> [YOUR TASK] An exact retyping of all lines below is the answer; pictures do not belong in it.

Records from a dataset
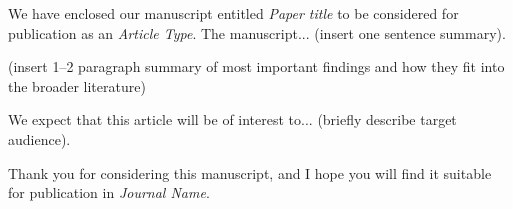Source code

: \documentclass[11pt,stdletter,orderfromtodate,sigleft]{newlfm}
\newcommand{\journal}{Journal Name}
\newcommand{\articletype}{Article Type}
\newcommand{\title}{Paper title}
\begin{document}
\begin{newlfm}
  We have enclosed our manuscript entitled \textit{\title} to be
  considered for publication as an \textit{\articletype}.  The
  manuscript... (insert one sentence summary).

(insert 1--2 paragraph summary of most important findings and how they
fit into the broader literature)

We expect that this article will be of interest to... (briefly describe target audience).

Thank you for considering this manuscript, and I hope you will find it suitable for publication in \textit{\journal}.


\end{newlfm}
\end{document}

> [EXERCISE ANSWER]
Source code

: \documentclass[11pt,stdletter,orderfromtodate,sigleft]{newlfm}
\newcommand{\journal}{Journal Name}
\newcommand{\articletype}{Article Type}
\newcommand{\title}{Paper title}
\begin{document}
\begin{newlfm}
  We have enclosed our manuscript entitled \textit{\title} to be
  considered for publication as an \textit{\articletype}.  The
  manuscript... (insert one sentence summary).

(insert 1--2 paragraph summary of most important findings and how they
fit into the broader literature)

We expect that this article will be of interest to... (briefly describe target audience).

Thank you for considering this manuscript, and I hope you will find it suitable for publication in \textit{\journal}.


\end{newlfm}
\end{document}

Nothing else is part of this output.